=== Section Start ===

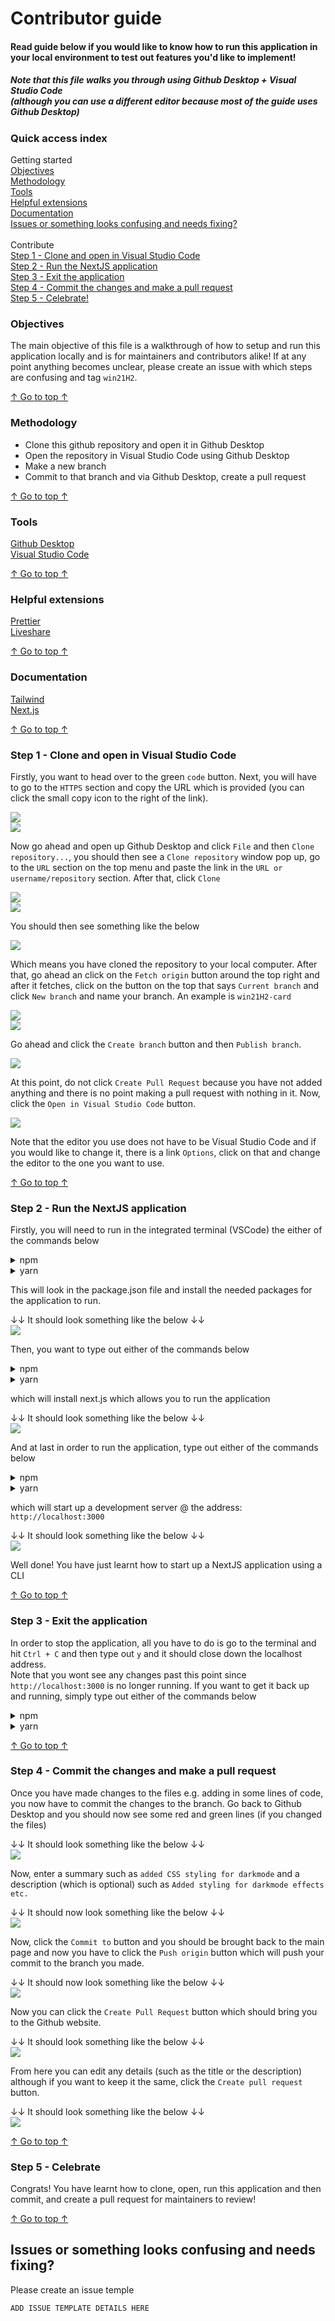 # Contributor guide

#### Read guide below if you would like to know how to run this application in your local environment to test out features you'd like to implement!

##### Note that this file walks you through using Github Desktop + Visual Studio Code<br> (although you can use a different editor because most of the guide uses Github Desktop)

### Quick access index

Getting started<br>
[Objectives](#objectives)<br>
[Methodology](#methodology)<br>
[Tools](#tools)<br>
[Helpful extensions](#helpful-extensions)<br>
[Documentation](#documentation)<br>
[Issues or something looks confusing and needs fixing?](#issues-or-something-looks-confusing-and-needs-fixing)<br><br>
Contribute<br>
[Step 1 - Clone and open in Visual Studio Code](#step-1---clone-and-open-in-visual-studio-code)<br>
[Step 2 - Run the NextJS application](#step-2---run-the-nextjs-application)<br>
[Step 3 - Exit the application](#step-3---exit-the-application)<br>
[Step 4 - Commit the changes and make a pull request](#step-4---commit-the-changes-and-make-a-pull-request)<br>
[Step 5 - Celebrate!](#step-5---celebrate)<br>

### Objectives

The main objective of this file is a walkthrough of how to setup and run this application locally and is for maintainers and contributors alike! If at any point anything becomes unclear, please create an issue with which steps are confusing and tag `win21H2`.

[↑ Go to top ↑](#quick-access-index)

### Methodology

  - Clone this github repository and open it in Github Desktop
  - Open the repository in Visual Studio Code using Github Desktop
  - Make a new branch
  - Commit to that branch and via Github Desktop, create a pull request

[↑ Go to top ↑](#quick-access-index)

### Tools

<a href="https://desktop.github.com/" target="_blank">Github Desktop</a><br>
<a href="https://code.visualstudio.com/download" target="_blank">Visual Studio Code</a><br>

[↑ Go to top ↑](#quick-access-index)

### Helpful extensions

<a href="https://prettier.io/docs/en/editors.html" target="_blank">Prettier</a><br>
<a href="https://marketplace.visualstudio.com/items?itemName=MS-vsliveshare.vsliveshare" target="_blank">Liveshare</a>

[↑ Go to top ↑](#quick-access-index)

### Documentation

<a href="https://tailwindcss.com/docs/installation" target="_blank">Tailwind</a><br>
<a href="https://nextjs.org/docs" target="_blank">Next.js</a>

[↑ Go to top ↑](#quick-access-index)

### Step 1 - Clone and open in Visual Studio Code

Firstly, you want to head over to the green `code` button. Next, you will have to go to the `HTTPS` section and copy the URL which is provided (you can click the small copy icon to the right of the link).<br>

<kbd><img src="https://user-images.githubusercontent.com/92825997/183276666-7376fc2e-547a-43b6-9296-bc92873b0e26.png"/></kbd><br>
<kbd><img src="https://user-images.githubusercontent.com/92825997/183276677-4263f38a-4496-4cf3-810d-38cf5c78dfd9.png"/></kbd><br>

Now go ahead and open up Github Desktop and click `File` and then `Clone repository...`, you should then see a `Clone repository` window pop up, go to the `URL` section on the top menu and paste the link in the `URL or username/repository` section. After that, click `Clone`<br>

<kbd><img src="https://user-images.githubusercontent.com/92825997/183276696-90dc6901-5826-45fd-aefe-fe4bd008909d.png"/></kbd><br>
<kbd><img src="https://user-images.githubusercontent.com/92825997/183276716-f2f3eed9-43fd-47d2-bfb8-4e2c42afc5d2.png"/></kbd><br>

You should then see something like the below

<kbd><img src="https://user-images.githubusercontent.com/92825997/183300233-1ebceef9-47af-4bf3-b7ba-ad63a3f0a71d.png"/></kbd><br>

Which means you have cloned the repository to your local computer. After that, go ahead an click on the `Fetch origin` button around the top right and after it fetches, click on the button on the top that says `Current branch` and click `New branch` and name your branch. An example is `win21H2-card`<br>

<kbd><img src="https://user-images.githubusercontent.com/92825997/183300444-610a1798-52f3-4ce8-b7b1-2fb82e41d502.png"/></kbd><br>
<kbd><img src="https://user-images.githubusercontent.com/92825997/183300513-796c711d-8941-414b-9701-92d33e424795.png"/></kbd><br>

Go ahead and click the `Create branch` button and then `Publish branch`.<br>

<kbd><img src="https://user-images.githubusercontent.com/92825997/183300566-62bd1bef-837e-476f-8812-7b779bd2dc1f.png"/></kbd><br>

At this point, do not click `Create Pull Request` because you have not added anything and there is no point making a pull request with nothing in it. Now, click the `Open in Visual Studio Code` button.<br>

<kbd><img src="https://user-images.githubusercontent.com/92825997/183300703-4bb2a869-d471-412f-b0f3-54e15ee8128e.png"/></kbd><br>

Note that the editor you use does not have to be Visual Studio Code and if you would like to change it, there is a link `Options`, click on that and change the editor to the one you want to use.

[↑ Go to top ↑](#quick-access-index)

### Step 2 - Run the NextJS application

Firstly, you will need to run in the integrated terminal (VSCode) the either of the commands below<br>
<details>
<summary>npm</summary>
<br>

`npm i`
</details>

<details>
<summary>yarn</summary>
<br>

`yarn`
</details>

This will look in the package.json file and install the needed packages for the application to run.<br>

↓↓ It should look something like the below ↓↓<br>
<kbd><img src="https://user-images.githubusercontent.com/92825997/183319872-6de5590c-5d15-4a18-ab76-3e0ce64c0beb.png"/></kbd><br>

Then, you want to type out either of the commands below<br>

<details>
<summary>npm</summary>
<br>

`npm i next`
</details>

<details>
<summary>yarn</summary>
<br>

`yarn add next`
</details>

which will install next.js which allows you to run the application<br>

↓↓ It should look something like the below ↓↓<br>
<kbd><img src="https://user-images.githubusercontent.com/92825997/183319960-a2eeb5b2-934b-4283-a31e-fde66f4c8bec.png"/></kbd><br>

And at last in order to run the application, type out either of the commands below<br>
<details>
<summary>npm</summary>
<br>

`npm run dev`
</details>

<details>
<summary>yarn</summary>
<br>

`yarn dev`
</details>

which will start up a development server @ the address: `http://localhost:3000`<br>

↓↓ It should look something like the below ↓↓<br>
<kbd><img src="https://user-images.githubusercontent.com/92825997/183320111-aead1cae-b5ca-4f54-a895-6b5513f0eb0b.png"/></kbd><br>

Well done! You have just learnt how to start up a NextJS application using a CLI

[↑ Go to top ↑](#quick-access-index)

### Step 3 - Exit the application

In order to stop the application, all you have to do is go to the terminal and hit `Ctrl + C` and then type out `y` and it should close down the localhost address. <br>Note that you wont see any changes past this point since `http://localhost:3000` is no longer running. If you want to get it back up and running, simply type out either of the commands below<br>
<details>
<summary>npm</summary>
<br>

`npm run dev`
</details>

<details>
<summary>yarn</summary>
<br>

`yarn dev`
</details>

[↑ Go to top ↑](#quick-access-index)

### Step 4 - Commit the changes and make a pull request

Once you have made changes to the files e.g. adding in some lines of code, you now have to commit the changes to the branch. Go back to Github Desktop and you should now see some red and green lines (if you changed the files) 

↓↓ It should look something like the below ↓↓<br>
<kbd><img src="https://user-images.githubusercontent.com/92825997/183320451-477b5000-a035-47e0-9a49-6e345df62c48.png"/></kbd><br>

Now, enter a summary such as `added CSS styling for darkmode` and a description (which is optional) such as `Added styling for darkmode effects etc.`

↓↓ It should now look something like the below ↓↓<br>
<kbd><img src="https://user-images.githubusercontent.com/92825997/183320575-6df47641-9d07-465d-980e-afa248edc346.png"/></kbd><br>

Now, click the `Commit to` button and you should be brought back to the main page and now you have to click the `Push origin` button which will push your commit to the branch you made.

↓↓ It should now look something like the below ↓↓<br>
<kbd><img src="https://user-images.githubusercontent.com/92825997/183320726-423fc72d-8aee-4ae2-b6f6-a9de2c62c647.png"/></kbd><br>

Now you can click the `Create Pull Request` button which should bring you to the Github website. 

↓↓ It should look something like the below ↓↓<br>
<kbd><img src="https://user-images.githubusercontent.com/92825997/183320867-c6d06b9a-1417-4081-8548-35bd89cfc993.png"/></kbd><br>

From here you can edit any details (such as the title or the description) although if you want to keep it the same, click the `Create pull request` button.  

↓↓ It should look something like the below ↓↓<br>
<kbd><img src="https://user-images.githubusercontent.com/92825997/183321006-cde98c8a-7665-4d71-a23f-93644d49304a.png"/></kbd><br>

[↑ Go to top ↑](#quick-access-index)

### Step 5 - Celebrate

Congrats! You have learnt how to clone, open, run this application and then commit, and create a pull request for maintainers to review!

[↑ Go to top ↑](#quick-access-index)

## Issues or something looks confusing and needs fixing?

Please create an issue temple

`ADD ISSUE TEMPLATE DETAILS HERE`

=== Section End ===
=== Section Start ===

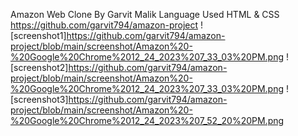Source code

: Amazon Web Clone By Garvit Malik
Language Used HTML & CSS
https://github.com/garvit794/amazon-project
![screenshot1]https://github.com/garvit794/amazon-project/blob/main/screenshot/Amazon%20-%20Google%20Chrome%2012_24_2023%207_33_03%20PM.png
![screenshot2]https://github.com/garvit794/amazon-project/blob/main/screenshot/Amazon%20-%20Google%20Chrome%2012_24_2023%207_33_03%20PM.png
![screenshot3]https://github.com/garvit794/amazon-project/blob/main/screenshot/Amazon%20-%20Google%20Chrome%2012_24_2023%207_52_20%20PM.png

=== Section End ===

Quote the lines above exactly, starting with the one that has "# Contributor guide" and ending with the one that has "#### Read guide"; drop the pictures and include nothing else.

 # Contributor guide

#### Read guide below if you would like to know how to run this application in your local environment to test out features you'd like to implement!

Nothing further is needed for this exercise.